It's this big brother who travels around the world, sending back French phrases. Russian phrases. Helpful jack-off tips.
After this, the little brother, one day he doesn't show up at school. That night, he calls to ask if I'll pick up his homework for the next couple weeks. Because he's in the hospital.
He's got to share a room with old people getting their guts worked on. He says how they all have to share the same television. All he's got for privacy is a curtain. His folks don't come and visit. On the phone, he says how right now his folks could just kill his big brother in the Navy.
On the phone, the kid says how -- the day before -- he was just a little stoned. At home in his bedroom, he was flopped on the bed. He was lighting a candle and flipping through some old porno magazines, getting ready to beat off. This is after he's heard from his Navy brother. That helpful hint about how Arabs beat off. The kid looks around for something that might do the job. A ball-point pen's too big. A pencil's too big and rough. But dripped down the side of the candle, there's a thin, smooth ridge of wax that just might work. With just the tip of one finger, this kid snaps the long ridge of wax off the candle. He rolls it smooth between the palms of his hands. Long and smooth and thin.
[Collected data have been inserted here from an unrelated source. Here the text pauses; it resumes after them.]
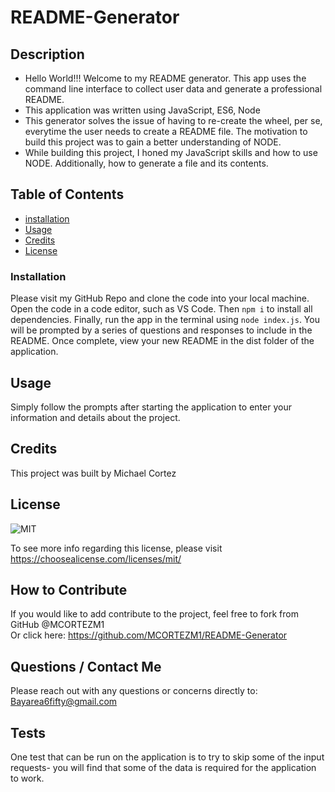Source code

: 
  # README-Generator

  ## **Description**
   
  - Hello World!!! Welcome to my README generator. This app uses the command line interface to collect user data and generate a professional README.
  - This application was written using JavaScript, ES6, Node
  - This generator solves the issue of having to re-create the wheel, per se, everytime the user needs to create a README file. The motivation to build this project was to gain a better understanding of NODE. 
  - While building this project, I honed my JavaScript skills and how to use NODE. Additionally, how to generate a file and its contents.

  ## **Table of Contents** 
  
  - [installation](#installation)
  - [Usage](#usage)
  - [Credits](#credits)
  - [License](#license)

  ### **Installation**
  
  Please visit my GitHub Repo and clone the code into your local machine. Open the code in a code editor, such as VS Code. Then `npm i` to install all dependencies. Finally, run the app in the terminal using `node index.js`. You will be prompted by a series of questions and responses to include in the README. Once complete, view your new README in the dist folder of the application. 


  ## **Usage**

  Simply follow the prompts after starting the application to enter your information and details about the project. 


  ## **Credits** 

  This project was built by Michael Cortez 


  
  ## **License**

  ![MIT](https://img.shields.io/static/v1?label=License&message=MIT&color=success)

  To see more info regarding this license, please visit https://choosealicense.com/licenses/mit/
  


  ## **How to Contribute**

  If you would like to add contribute to the project, feel free to fork from GitHub @MCORTEZM1  
  Or click here: https://github.com/MCORTEZM1/README-Generator

  ## **Questions / Contact Me**

  Please reach out with any questions or concerns directly to: Bayarea6fifty@gmail.com


## **Tests**

  One test that can be run on the application is to try to skip some of the input requests- you will find that some of the data is required for the application to work. 
  

  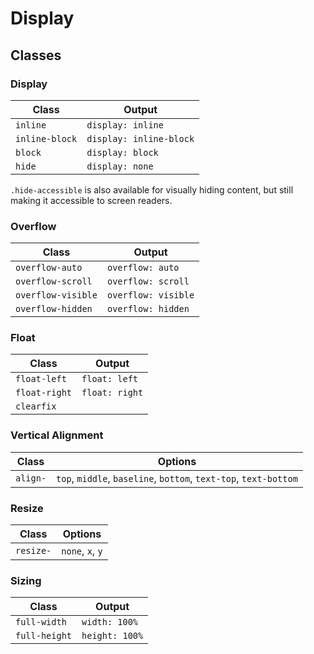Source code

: # Display

## Classes

### Display

| Class  | Output  |
|--------|---------|
| `inline` | `display: inline` |
| `inline-block` | `display: inline-block` |
| `block` | `display: block` |
| `hide` | `display: none` |

`.hide-accessible` is also available for visually hiding content, but still making it accessible to screen readers.


### Overflow

| Class  | Output  |
|--------|---------|
| `overflow-auto` | `overflow: auto` |
| `overflow-scroll` | `overflow: scroll` |
| `overflow-visible` | `overflow: visible` |
| `overflow-hidden` | `overflow: hidden` |


### Float

| Class  | Output  |
|--------|---------|
| `float-left` | `float: left` |
| `float-right` | `float: right` |
| `clearfix` | |


### Vertical Alignment

| Class | Options |
|-------|---------|
| `align-` | `top`, `middle`, `baseline`, `bottom`, `text-top`, `text-bottom` |


### Resize

| Class | Options |
|-------|---------|
| `resize-` | `none`, `x`, `y` |


### Sizing

| Class  | Output  |
|--------|---------|
| `full-width` | `width: 100%` |
| `full-height` | `height: 100%` |
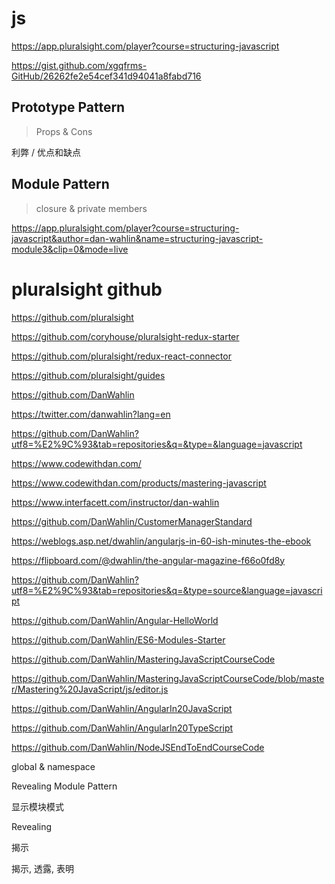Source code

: # js



https://app.pluralsight.com/player?course=structuring-javascript


https://gist.github.com/xgqfrms-GitHub/26262fe2e54cef341d94041a8fabd716



## Prototype Pattern


> Props & Cons

利弊 / 优点和缺点


## Module Pattern

> closure & private members


https://app.pluralsight.com/player?course=structuring-javascript&author=dan-wahlin&name=structuring-javascript-module3&clip=0&mode=live







# pluralsight github


https://github.com/pluralsight


https://github.com/coryhouse/pluralsight-redux-starter


https://github.com/pluralsight/redux-react-connector


https://github.com/pluralsight/guides



https://github.com/DanWahlin


https://twitter.com/danwahlin?lang=en


https://github.com/DanWahlin?utf8=%E2%9C%93&tab=repositories&q=&type=&language=javascript

https://www.codewithdan.com/

https://www.codewithdan.com/products/mastering-javascript



https://www.interfacett.com/instructor/dan-wahlin




https://github.com/DanWahlin/CustomerManagerStandard


https://weblogs.asp.net/dwahlin/angularjs-in-60-ish-minutes-the-ebook

https://flipboard.com/@dwahlin/the-angular-magazine-f66o0fd8y






https://github.com/DanWahlin?utf8=%E2%9C%93&tab=repositories&q=&type=source&language=javascript


https://github.com/DanWahlin/Angular-HelloWorld


https://github.com/DanWahlin/ES6-Modules-Starter


https://github.com/DanWahlin/MasteringJavaScriptCourseCode


https://github.com/DanWahlin/MasteringJavaScriptCourseCode/blob/master/Mastering%20JavaScript/js/editor.js




https://github.com/DanWahlin/AngularIn20JavaScript


https://github.com/DanWahlin/AngularIn20TypeScript


https://github.com/DanWahlin/NodeJSEndToEndCourseCode






global & namespace






Revealing Module Pattern

显示模块模式


Revealing

揭示

揭示, 透露, 表明

































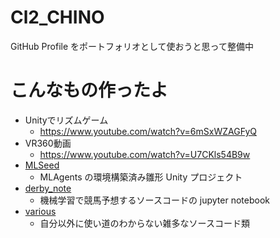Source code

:# Cl2_CHINO
GitHub Profile をポートフォリオとして使おうと思って整備中<br>

# こんなもの作ったよ
- Unityでリズムゲーム
  - https://www.youtube.com/watch?v=6mSxWZAGFyQ
- VR360動画
  - https://www.youtube.com/watch?v=U7CKls54B9w
- [MLSeed](https://github.com/2clchino/MLSeed)
  - MLAgents の環境構築済み雛形 Unity プロジェクト
- [derby_note](https://github.com/2clchino/derby_note)
  - 機械学習で競馬予想するソースコードの jupyter notebook
- [various](https://github.com/2clchino/various)
  - 自分以外に使い道のわからない雑多なソースコード類
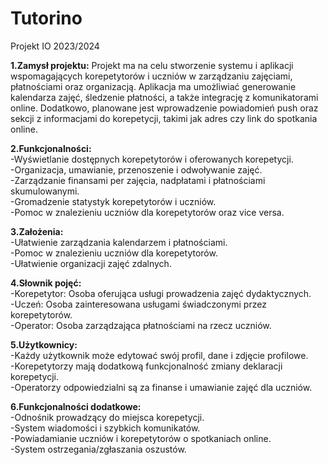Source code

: # Tutorino
Projekt IO 2023/2024

**1.Zamysł projektu:**
Projekt ma na celu stworzenie systemu i aplikacji wspomagających korepetytorów i uczniów w zarządzaniu zajęciami, płatnościami oraz organizacją. Aplikacja ma umożliwiać generowanie kalendarza zajęć, śledzenie płatności, a także integrację z komunikatorami online. Dodatkowo, planowane jest wprowadzenie powiadomień push oraz sekcji z informacjami do korepetycji, takimi jak adres czy link do spotkania online.

**2.Funkcjonalności:**<br>
-Wyświetlanie dostępnych korepetytorów i oferowanych korepetycji.<br>
-Organizacja, umawianie, przenoszenie i odwoływanie zajęć.<br>
-Zarządzanie finansami per zajęcia, nadpłatami i płatnościami skumulowanymi.<br>
-Gromadzenie statystyk korepetytorów i uczniów.<br>
-Pomoc w znalezieniu uczniów dla korepetytorów oraz vice versa.<br>

**3.Założenia:**<br>
-Ułatwienie zarządzania kalendarzem i płatnościami.<br>
-Pomoc w znalezieniu uczniów dla korepetytorów.<br>
-Ułatwienie organizacji zajęć zdalnych.<br>

**4.Słownik pojęć:**<br>
-Korepetytor: Osoba oferująca usługi prowadzenia zajęć dydaktycznych.<br>
-Uczeń: Osoba zainteresowana usługami świadczonymi przez korepetytorów.<br>
-Operator: Osoba zarządzająca płatnościami na rzecz uczniów.<br>

**5.Użytkownicy:**<br>
-Każdy użytkownik może edytować swój profil, dane i zdjęcie profilowe.<br>
-Korepetytorzy mają dodatkową funkcjonalność zmiany deklaracji korepetycji.<br>
-Operatorzy odpowiedzialni są za finanse i umawianie zajęć dla uczniów.<br>

**6.Funkcjonalności dodatkowe:**<br>
-Odnośnik prowadzący do miejsca korepetycji.<br>
-System wiadomości i szybkich komunikatów.<br>
-Powiadamianie uczniów i korepetytorów o spotkaniach online.<br>
-System ostrzegania/zgłaszania oszustów.<br>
Stoned and horny, he slips it down inside, deeper and deeper into the piss slit of his boner. With a good hank of the wax still poking out the top, he gets to work.
Even now, he says those Arab guys are pretty damn smart. They've totally re-invented jacking off. Flat on his back in bed, things are getting so good, this kid can't keep track of the wax. He's one good squeeze from shooting his wad when the wax isn't sticking out anymore.
The thin wax rod, it's slipped inside. All the way inside. So deep inside he can't even feel the lump of it inside his piss tube.
From downstairs, his mom shouts it's suppertime. She says to come down, right now. This wax kid and the carrot kid are different people, but we all live pretty much the same life.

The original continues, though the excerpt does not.